PROBLEM TO WORK ON
Once the line with "목록을 볼 수 있습니다." is found in the entries below, repeat it and each following line exactly, up to and including the line with "읽기 복제본 기능을 사용하면". Add no other lines.

-------

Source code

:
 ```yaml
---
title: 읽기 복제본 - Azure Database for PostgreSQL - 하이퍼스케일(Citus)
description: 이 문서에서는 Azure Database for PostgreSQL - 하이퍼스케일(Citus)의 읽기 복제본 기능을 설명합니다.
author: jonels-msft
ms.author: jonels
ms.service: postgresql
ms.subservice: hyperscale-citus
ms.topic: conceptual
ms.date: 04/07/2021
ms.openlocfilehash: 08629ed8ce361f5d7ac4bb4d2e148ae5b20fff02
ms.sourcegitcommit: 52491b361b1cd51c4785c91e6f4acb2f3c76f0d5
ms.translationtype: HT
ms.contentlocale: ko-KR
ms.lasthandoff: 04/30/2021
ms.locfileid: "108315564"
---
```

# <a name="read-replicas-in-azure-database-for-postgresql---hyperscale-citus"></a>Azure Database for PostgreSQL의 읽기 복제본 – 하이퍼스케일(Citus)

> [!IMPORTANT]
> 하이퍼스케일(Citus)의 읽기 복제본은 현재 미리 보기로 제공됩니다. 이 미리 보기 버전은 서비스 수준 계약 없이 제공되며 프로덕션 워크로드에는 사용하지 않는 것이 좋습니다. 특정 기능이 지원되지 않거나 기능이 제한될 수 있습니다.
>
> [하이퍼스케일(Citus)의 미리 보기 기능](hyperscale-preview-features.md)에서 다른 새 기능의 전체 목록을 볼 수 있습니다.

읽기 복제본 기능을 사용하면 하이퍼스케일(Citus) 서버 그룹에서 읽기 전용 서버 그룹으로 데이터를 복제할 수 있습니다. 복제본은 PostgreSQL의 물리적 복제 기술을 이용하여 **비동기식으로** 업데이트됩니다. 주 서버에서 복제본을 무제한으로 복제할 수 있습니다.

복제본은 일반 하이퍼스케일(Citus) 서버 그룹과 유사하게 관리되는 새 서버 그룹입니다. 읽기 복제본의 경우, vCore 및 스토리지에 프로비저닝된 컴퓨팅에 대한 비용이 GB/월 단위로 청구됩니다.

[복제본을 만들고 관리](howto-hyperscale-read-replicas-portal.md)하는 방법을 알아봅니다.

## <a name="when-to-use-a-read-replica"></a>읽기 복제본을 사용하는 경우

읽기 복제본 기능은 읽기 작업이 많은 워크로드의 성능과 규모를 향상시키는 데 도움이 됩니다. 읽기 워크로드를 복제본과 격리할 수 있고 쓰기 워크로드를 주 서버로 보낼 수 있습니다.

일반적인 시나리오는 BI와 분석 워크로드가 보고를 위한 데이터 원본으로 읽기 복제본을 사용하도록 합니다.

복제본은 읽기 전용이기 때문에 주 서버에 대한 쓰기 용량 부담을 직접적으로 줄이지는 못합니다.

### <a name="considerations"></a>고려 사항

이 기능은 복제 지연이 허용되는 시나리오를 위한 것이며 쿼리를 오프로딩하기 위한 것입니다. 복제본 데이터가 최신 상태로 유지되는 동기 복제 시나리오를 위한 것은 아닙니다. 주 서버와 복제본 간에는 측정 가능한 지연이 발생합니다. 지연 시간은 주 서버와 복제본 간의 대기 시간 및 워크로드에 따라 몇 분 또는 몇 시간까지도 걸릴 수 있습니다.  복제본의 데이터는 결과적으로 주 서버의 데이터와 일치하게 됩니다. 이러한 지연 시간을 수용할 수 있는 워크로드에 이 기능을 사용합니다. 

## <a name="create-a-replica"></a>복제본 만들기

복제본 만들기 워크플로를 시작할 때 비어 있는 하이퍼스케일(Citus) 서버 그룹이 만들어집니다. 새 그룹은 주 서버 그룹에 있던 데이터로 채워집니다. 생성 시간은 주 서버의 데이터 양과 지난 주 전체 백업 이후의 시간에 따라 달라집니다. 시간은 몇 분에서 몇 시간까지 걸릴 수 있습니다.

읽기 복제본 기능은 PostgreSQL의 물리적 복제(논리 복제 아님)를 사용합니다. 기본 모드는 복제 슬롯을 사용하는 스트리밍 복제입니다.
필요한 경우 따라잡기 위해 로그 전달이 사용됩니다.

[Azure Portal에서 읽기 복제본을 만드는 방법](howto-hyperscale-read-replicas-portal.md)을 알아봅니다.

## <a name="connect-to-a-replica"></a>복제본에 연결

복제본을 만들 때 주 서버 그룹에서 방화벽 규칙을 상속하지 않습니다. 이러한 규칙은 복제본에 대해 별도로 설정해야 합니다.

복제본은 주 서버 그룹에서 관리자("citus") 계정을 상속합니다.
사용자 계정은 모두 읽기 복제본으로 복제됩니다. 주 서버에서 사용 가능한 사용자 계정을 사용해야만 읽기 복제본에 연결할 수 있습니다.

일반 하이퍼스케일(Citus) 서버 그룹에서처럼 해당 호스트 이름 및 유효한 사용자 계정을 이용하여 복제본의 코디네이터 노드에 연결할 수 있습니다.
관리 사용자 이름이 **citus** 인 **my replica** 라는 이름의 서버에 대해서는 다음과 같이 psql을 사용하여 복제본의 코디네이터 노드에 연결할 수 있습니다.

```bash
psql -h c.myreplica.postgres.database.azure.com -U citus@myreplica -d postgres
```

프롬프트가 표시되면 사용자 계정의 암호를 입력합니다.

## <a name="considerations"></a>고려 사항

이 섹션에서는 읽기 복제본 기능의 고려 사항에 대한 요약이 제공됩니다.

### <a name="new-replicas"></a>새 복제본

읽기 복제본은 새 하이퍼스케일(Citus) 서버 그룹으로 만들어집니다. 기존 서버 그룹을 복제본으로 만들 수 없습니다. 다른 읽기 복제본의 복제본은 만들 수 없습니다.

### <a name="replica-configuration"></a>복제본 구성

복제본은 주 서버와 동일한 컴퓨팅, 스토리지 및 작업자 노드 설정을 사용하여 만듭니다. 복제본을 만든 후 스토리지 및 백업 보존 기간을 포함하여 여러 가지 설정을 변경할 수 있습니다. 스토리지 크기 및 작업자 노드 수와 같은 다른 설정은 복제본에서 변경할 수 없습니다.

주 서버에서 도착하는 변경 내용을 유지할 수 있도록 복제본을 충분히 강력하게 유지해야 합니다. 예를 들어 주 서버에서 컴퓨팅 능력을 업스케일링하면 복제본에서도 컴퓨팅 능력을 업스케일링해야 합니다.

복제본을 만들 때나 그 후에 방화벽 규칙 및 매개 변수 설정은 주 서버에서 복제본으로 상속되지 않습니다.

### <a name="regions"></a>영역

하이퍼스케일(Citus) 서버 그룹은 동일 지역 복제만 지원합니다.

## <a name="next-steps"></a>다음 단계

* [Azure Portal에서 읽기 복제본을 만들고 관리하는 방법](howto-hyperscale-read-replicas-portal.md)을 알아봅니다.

-------

PROBLEM SOLUTION
> [하이퍼스케일(Citus)의 미리 보기 기능](hyperscale-preview-features.md)에서 다른 새 기능의 전체 목록을 볼 수 있습니다.

읽기 복제본 기능을 사용하면 하이퍼스케일(Citus) 서버 그룹에서 읽기 전용 서버 그룹으로 데이터를 복제할 수 있습니다. 복제본은 PostgreSQL의 물리적 복제 기술을 이용하여 **비동기식으로** 업데이트됩니다. 주 서버에서 복제본을 무제한으로 복제할 수 있습니다.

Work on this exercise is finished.